• _What you should do_: The lines to copy from the listing below are those that contain the string "estimate".
•••••
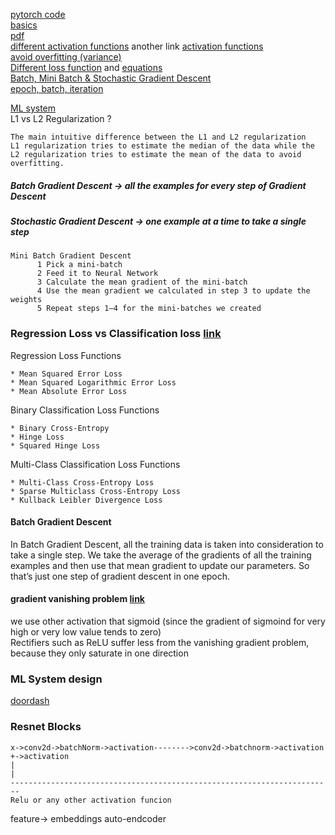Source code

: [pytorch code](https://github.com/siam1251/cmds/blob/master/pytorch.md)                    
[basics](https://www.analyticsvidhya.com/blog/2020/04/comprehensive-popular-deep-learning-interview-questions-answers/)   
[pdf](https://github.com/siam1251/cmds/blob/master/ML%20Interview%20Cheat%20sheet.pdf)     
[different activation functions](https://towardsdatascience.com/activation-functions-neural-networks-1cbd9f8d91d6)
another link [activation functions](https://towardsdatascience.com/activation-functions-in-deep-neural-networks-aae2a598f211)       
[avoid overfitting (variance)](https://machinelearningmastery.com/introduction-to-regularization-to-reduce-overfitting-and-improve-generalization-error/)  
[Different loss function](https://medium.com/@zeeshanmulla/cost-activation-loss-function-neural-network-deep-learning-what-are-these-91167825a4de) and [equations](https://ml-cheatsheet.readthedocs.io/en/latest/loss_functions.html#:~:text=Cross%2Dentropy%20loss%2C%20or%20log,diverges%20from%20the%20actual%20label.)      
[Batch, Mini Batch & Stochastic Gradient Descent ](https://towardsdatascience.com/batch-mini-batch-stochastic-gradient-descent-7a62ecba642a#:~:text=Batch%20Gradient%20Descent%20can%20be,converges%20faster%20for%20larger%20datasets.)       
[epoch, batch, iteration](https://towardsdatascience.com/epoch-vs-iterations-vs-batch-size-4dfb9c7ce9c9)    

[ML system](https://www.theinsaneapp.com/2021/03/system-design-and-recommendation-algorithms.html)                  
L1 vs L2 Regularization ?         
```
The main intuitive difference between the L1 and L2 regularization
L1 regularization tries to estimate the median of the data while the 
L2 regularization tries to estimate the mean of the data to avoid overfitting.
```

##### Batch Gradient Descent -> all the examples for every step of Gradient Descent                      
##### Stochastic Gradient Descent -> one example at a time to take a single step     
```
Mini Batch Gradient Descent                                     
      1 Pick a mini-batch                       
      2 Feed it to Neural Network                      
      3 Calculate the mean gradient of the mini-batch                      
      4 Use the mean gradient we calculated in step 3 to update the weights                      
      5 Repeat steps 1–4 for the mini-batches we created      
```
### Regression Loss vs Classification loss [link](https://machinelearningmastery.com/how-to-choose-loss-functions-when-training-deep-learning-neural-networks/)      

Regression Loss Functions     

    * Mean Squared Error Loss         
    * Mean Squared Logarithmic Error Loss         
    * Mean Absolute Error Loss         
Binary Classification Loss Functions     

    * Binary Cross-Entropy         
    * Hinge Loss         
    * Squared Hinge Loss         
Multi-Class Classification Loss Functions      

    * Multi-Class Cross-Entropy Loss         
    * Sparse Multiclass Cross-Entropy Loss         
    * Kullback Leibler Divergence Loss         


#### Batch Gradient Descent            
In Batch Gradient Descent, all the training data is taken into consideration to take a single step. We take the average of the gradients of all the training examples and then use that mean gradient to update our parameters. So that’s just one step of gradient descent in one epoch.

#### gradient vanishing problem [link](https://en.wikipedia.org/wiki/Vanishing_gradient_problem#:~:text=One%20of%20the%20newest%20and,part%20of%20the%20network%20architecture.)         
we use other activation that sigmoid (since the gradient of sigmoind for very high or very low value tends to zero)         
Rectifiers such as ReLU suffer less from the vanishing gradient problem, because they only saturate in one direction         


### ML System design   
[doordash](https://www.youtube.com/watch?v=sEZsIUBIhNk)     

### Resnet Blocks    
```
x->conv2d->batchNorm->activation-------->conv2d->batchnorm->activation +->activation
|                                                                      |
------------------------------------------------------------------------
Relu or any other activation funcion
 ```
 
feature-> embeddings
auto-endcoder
•••••
• _Response to the exercise_:
L1 regularization tries to estimate the median of the data while the 
L2 regularization tries to estimate the mean of the data to avoid overfitting.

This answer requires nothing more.